Sosyal medyadaki bir paylaşımımda, “Hasankeyf çevresindeki yangında milyonlarca hayvan cayır cayır yanıyor. Bakan'ın sözlerini hatırlatıyorum: ‘Tarım ve Orman Bakanı Dr. Bekir Pakdemirli, alınan tedbirler ve teknolojik alt yapı sayesinde orman yangınına ilk müdahale süresini 40 dakikadan 12 dakikaya kadar indirdiklerini belirterek, 2023 hedeflerinin bu süreyi 10 dakikaya düşürmek olduğunu açıkladı’" diyerek neden havadan müdahaleye gidilmediğini sorgulamıştım.

Eski Bakan Veysel Eroğlu kentimize gelmişken, 2012 yılındaki sözlerini hatırlatmak isterim: “'Orman yangınlarına müdahalede büyük konuşmak doğru değil ama en hızlı hareket eden ekip bizim ekibimiz. Bırakın komşu ülkeleri bu konuda (orman yangınlarına müdahale) Amerika'ya teknolojik destek vermek için kolları sıvadık. Biz Avustralya, Yeni Zellanda, İsrail, Rusya, komşu ülkeler Gürcistan'dan Suriye'ye kadar Yunanistan, Makedonya bu bölgelerin hepsine destek veriyoruz. 49 tane havadan yangınla mücadele uçağı hem de yangınla mücadele helikopterimiz var. Bunun dışında kara ekiplerimiz var. 5 bin tane kara ekibimiz hazır. 11 bin tane yetişmiş elemanla yangına karşı mücadele ediyoruz. Güneydoğu'nun bir bölümü, Akdeniz Bölgesi ile Ege ve Marmara'nın büyük bir kısmı yangına karşı hassas bölgelerdir. Buralarda gerekli tedbirleri aldık. Teknolojimiz çok iyi. Yani ben odamdan dahi takip ediyorum. Bir yangında, yangını takip edip görebiliyorum. Oradaki orman örtüsünün durumunu... Hatta helikopterin veya uçağın, arozözün o andaki koordinatlarını kaç kilometre saat hızla gittiğini, kaç dakika sonra oraya ulaşacağını görecek büyük bir teknolojiye sahibiz. Hatta geçen sene bu e-Türkiye ödülü kazandı. Kamerayla takip sistemimiz var. Kameralar belli kritik noktalarda 360 derece dönerek tarıyor. Bir duman gördüğü zaman en yakın müfrezeye alarm işareti gönderiyor. Daha sonra bölgesi Ankara'ya kadar, Ankara'da uzay üssü gibi yangın hareket merkezimiz var. Oradan bütün yangınları kontrol ediyoruz. Bir yangın çıksa, bütün ekibi oraya sevk ederiz. Dolayısıyla biz yangınla mücadeledeki bütün ekipleri eğitmek maksadıyla Antalya'da en modern, en ileri teknolojiyle donatılmış, yangınla mücadele eğitim merkezi kurduk. Bunu da bu sene faaliyete başlatıyoruz.”
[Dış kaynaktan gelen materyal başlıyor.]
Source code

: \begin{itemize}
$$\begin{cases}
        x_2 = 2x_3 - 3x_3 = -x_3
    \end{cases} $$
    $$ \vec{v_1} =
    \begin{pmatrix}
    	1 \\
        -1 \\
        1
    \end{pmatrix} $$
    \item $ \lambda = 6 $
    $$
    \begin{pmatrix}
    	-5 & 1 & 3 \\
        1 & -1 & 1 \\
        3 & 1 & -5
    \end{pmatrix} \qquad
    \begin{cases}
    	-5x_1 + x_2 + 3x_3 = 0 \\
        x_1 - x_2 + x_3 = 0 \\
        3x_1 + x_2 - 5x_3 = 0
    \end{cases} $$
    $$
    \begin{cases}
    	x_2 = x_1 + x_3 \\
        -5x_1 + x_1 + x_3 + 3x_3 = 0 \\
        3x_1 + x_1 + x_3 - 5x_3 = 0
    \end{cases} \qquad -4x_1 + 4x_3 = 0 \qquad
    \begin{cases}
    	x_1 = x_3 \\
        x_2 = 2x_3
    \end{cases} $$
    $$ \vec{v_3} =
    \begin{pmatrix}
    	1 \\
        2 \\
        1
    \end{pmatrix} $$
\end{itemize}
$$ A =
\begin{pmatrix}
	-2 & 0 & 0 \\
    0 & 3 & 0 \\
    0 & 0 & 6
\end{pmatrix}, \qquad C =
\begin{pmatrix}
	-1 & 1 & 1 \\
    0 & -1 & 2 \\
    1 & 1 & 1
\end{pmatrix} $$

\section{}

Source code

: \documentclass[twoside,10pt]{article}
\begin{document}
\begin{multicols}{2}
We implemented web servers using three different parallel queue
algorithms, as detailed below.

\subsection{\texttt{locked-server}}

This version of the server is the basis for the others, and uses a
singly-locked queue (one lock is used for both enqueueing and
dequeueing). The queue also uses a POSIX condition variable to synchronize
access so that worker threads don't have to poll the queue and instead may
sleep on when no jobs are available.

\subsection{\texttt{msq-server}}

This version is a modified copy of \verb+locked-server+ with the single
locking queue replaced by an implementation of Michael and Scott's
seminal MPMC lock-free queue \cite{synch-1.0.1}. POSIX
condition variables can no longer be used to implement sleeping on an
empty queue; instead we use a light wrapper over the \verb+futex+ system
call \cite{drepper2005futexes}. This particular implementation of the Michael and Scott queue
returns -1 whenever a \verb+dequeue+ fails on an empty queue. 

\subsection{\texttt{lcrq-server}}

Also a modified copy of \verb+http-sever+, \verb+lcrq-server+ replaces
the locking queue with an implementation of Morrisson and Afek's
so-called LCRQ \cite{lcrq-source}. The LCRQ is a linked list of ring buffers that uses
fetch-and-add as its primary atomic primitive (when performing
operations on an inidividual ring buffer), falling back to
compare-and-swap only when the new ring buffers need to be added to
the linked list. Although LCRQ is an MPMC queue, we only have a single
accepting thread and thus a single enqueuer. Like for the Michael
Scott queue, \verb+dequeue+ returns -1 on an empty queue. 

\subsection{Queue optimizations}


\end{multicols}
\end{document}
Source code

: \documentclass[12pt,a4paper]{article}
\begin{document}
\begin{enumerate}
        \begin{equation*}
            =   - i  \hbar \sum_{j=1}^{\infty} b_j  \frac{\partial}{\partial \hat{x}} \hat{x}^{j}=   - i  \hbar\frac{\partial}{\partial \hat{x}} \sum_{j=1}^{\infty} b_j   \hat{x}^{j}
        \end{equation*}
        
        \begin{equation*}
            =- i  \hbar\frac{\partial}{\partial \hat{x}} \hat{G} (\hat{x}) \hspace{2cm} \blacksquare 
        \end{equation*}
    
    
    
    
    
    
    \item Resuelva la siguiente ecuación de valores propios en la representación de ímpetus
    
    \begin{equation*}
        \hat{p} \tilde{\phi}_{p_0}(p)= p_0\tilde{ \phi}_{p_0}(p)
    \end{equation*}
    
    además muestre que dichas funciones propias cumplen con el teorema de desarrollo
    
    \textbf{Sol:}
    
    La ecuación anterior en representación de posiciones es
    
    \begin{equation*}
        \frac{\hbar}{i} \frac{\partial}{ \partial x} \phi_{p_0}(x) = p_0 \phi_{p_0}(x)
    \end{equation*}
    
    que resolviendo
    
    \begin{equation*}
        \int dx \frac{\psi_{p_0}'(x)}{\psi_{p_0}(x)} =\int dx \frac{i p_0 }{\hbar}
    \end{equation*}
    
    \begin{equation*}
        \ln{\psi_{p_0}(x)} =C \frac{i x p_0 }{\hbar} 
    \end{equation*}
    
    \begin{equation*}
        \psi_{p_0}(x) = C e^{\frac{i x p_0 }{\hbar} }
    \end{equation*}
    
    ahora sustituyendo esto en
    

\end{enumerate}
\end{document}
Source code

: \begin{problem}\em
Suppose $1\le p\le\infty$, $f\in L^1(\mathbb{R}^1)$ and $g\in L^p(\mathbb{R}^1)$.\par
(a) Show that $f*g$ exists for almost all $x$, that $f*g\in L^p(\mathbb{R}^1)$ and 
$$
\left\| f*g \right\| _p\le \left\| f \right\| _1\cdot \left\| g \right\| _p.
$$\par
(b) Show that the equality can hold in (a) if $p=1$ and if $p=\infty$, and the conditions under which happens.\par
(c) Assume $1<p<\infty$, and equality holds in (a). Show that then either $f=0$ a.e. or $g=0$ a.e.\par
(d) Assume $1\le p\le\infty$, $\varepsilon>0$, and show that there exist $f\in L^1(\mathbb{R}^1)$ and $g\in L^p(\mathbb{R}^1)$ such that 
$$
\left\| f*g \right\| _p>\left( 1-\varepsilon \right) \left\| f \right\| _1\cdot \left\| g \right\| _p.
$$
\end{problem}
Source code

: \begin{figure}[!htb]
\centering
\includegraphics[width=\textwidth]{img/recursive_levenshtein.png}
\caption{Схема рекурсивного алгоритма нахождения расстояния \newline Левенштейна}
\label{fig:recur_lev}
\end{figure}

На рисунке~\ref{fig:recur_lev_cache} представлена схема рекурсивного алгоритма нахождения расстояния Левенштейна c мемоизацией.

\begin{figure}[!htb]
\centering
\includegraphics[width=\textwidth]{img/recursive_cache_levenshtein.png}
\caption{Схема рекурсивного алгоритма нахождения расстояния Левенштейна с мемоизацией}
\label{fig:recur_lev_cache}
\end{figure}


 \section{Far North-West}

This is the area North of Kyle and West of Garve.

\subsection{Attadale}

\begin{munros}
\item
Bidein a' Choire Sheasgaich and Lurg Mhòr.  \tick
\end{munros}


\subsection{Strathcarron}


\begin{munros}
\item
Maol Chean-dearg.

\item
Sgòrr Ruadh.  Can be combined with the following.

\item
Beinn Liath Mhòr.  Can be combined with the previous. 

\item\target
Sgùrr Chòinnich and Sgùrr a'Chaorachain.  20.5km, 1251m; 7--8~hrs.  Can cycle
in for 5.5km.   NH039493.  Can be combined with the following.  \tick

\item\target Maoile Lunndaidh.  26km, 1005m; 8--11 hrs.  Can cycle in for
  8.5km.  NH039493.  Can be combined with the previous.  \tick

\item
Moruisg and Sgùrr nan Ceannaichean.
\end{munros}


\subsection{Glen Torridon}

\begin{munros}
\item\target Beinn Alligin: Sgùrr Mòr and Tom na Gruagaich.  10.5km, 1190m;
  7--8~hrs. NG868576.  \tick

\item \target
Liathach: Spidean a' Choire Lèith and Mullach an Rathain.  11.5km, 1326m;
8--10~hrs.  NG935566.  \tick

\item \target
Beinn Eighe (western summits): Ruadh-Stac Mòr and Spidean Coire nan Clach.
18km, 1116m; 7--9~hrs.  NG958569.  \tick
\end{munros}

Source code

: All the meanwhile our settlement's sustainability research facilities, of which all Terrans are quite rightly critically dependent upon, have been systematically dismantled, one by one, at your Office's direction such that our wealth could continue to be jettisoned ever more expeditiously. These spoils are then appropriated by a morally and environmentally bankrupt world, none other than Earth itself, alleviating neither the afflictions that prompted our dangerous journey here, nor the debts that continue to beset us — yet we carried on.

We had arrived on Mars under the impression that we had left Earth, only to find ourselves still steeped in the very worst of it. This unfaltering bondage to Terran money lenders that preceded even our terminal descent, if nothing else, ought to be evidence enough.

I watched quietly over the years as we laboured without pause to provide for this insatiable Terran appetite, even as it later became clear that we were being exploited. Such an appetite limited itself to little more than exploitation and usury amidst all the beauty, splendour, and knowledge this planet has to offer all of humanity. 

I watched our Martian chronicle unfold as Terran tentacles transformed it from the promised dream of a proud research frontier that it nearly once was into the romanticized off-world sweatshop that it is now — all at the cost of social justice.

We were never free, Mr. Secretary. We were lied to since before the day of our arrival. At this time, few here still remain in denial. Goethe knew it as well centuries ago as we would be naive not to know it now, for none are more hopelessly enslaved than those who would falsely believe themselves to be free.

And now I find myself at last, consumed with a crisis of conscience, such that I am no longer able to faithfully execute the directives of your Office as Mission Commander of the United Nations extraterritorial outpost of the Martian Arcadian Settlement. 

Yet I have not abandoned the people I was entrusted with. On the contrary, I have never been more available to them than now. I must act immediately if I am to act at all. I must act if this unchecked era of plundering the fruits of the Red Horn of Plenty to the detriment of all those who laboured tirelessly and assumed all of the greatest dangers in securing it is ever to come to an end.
Veysel Eroğlu’nun bu sözlerinin üzerinden 8 yıl geçti. Bu açıklamalar ülke adına gurur verici. Ancak gelin görünüz ki bölgemizde, ülkemizin en önemli değeri olan ormanlar günlerce yanıyor ve uçaklarla, helikopterlerle müdahaleye tanık olmuyoruz.

Ne olur bu konuda bir şeyler yapın. Yangınlarda telef olmadan önce hayvanların lisan-ı halleriyle feryatlarını dinleyelim. Bu kentte gönüllü olarak çevre mücadelesini veren biri olarak, orman yangınlarına havadan müdahale talebimizi, çevreden sorumlu Ak Parti Genel Başkan Yardımcısı Hanımefendi Milletvekilimize önemle duyurmak istedim. Duyarlı olunması dileğimle.